◆ **WHAT IS REQUIRED**:
Print every line of the data exactly as shown.

(Items from a data source)
━━━━━━━━━━━━━━━━━━━━━━━━━━━━━━

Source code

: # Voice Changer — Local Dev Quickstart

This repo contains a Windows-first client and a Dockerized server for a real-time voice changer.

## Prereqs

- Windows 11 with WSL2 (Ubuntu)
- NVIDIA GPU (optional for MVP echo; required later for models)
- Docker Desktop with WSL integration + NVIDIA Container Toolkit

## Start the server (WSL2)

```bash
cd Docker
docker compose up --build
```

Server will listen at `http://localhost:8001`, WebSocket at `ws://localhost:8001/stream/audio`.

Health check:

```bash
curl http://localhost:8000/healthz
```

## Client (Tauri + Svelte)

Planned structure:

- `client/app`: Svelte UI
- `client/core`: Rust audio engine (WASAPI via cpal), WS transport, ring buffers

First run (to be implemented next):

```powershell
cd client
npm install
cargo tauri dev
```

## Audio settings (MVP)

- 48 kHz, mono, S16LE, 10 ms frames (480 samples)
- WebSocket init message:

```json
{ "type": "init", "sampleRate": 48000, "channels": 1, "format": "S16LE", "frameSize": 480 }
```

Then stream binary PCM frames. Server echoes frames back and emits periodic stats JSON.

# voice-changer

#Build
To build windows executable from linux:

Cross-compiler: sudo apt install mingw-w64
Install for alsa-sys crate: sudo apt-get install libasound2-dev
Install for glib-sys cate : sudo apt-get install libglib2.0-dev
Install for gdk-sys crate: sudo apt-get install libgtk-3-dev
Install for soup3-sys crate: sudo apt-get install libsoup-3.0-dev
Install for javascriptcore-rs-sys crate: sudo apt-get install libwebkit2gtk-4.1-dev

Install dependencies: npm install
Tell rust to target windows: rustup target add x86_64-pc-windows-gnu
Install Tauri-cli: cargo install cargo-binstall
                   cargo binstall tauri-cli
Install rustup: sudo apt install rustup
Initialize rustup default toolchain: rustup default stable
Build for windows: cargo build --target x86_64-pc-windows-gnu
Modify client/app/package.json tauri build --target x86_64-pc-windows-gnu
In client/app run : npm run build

━━━━━━━━━━━━━━━━━━━━━━━━━━━━━━

◆ **OUTPUT OF THE TASK**:
Source code

: # Voice Changer — Local Dev Quickstart

This repo contains a Windows-first client and a Dockerized server for a real-time voice changer.

## Prereqs

- Windows 11 with WSL2 (Ubuntu)
- NVIDIA GPU (optional for MVP echo; required later for models)
- Docker Desktop with WSL integration + NVIDIA Container Toolkit

## Start the server (WSL2)

```bash
cd Docker
docker compose up --build
```

Server will listen at `http://localhost:8001`, WebSocket at `ws://localhost:8001/stream/audio`.

Health check:

```bash
curl http://localhost:8000/healthz
```

## Client (Tauri + Svelte)

Planned structure:

- `client/app`: Svelte UI
- `client/core`: Rust audio engine (WASAPI via cpal), WS transport, ring buffers

First run (to be implemented next):

```powershell
cd client
npm install
cargo tauri dev
```

## Audio settings (MVP)

- 48 kHz, mono, S16LE, 10 ms frames (480 samples)
- WebSocket init message:

```json
{ "type": "init", "sampleRate": 48000, "channels": 1, "format": "S16LE", "frameSize": 480 }
```

Then stream binary PCM frames. Server echoes frames back and emits periodic stats JSON.

# voice-changer

#Build
To build windows executable from linux:

Cross-compiler: sudo apt install mingw-w64
Install for alsa-sys crate: sudo apt-get install libasound2-dev
Install for glib-sys cate : sudo apt-get install libglib2.0-dev
Install for gdk-sys crate: sudo apt-get install libgtk-3-dev
Install for soup3-sys crate: sudo apt-get install libsoup-3.0-dev
Install for javascriptcore-rs-sys crate: sudo apt-get install libwebkit2gtk-4.1-dev

Install dependencies: npm install
Tell rust to target windows: rustup target add x86_64-pc-windows-gnu
Install Tauri-cli: cargo install cargo-binstall
                   cargo binstall tauri-cli
Install rustup: sudo apt install rustup
Initialize rustup default toolchain: rustup default stable
Build for windows: cargo build --target x86_64-pc-windows-gnu
Modify client/app/package.json tauri build --target x86_64-pc-windows-gnu
In client/app run : npm run build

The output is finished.